Nie dojdzie do niedzielnego spotkania sekretarza generalnego PO Grzegorza Schetyny, z ministrem w Kancelarii Premiera Adamem Lipińskim, które miało się odbyć we Wrocławiu.
"Obaj zrezygnowaliśmy z dzisiejszego spotkania, a raczej przenieśliśmy je do Warszawy na przyszły tydzień" - powiedział PAP Schetyna. Dodał, że wie wiadomo, kto będzie uczestniczył w tym spotkaniu.
W niedzielę przed południem rzecznik PiS Adam Bielan powiedział, że tego dnia dojdzie do nieoficjalnych rozmów "uprawomocnionych przedstawicieli PiS i PO". Jan Rokita (PO) mówił jednak, że nic o takich rozmowach nie wie.
O niedzielnym spotkaniu z PO mówił w sobotę prezes PiS Jarosław Kaczyński. Na konferencji prasowej po obradach Rady Politycznej PiS zapowiedział też, że w niedzielę dojdzie do "poważnej rozmowy z PO".
Schetyna wyjaśnił w niedzielę wieczorem PAP, że wokół wrocławskiego spotkania zrobił się straszny szum i zamieszanie. "Zadzwonił do mnie minister Lipiński i poprosił o spotkanie a ja chętnie na nie przystałem. Z Lipińskim znamy się jakieś 20 lat" - mówił sekretarz generalny PO.
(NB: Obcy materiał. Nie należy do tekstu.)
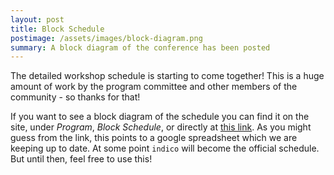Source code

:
 ```yaml
---
layout: post
title: Block Schedule
postimage: /assets/images/block-diagram.png
summary: A block diagram of the conference has been posted
---
```

The detailed workshop schedule is starting to come together! This is a huge amount of work by the program committee and other members of the community - so thanks for that!

If you want to see a block diagram of the schedule you can find it on the site, under _Program_, _Block Schedule_, or directly at [this link](https://docs.google.com/spreadsheets/d/1s6idO-hcOFMDaW5hsgWv6UNlcIF3plSXjgL8bTIQYfU). As you might guess from the link, this points to a google spreadsheet which we are keeping up to date. At some point `indico` will become the official schedule. But until then, feel free to use this!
"To miało być nieoficjalne spotkanie, a zrobiła się z tego wielka polityka, rozmowy w sprawie tworzenia koalicji" - dodał.
PAP nie udało się natomiast skontaktować z ministrem Lipińskim.
Schetyna pytany przez PAP, czy do spotkania miało dojść - jak informowały media - z inicjatywy liderów PO i PiS Donalda Tuska i Jarosława Kaczyńskiego, wyjaśnił, że nic o tym nie wie.